Bobby Ferreira has been a rancher is whole life and manages a ranch on the south side of Maui.
He, along with others ranchers and farmers across the state, are praying they wake up to some much-needed rain from Tropical Storm Guillermo.
"It's kinda critical. You get two worries, you get worries about water for calves, you get worries about water for people," Ferreira said.
Ferreira has been pumping water for three months now. He said less than an inch of rain has fallen on Kaupo in the last month, making it difficult to feed his cattle.
A severe drought has been crippling the southern end of Maui and southern parts of Kauai from Kalaheo to Waimea.
With Guillermo heading north/northwest, which is northeast of the island chain, experts at the National Weather Service say the parts of Hawaii that need rain the most probably won't get it.
"Guillermo's rainfall right now looks like it will mainly fall over the windward slopes of the islands. And really the areas that need it the most, the areas that are currently under severe are the leeward sections, for instance, Kaupo on the island of Maui and then the southern sections of Kauai, and with this system, it doesn't look like they're gonna get a whole lot of rain from Guillermo," hydrologist Kevin Kodama said.
Forecasters say one to five inches of rain is predicted for Oahu and Kauai and two to seven inches expected for Maui County and the Big Island.
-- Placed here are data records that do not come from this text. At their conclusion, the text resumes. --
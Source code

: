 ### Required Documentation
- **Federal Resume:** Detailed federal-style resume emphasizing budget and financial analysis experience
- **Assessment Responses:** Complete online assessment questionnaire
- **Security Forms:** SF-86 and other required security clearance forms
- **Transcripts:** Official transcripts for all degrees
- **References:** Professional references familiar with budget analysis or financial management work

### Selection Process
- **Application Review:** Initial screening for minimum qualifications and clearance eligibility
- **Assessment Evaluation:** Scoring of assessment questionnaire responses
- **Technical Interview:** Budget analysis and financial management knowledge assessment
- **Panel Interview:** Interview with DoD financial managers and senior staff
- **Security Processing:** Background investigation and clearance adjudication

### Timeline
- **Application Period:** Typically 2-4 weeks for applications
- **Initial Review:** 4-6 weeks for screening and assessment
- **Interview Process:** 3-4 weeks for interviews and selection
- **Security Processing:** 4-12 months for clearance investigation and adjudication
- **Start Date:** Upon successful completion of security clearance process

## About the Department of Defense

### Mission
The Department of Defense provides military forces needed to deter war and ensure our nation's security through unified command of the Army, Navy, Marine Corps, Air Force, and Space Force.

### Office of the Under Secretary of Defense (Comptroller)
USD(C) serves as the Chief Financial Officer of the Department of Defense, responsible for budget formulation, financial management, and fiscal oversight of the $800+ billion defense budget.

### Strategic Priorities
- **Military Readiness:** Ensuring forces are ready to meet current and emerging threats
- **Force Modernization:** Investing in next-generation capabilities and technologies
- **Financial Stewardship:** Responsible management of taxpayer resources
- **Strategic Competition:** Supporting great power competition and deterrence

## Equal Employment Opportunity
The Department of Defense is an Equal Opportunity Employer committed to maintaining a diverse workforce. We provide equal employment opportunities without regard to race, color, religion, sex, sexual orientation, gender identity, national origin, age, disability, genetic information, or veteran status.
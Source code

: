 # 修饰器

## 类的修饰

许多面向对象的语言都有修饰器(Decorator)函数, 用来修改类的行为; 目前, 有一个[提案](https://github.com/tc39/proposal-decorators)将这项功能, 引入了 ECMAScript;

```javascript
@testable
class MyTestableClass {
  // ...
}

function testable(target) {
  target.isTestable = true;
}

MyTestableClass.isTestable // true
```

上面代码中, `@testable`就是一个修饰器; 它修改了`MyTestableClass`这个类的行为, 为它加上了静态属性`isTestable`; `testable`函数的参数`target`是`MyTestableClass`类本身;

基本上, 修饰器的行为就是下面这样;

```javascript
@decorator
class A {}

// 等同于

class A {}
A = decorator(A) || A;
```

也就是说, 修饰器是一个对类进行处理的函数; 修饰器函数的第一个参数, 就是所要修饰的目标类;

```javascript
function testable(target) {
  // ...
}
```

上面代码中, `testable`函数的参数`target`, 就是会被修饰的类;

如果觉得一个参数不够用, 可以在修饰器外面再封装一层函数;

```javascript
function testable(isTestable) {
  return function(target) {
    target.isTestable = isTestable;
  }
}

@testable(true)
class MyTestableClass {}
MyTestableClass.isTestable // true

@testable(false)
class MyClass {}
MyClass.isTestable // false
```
But that doesn't necessarily mean it's a good thing.
"Again, we're talking about a tropical storm; we're talking about the unknown, the uncertainty. This thing could change paths, this thing could strengthen," said Executive Director of the Hawaii Farm Bureau Brian Miyamoto.
"One of the other concerns is the wind, wind can do damage to greenhouses, to equipment, to your infrastructure," Miyamoto said.
For drought relief, Kodama says a gradual-type of rain is more beneficial, not all of it at one time. So a tropical-cyclone-type of rainfall may not be the optimal way for drought relief.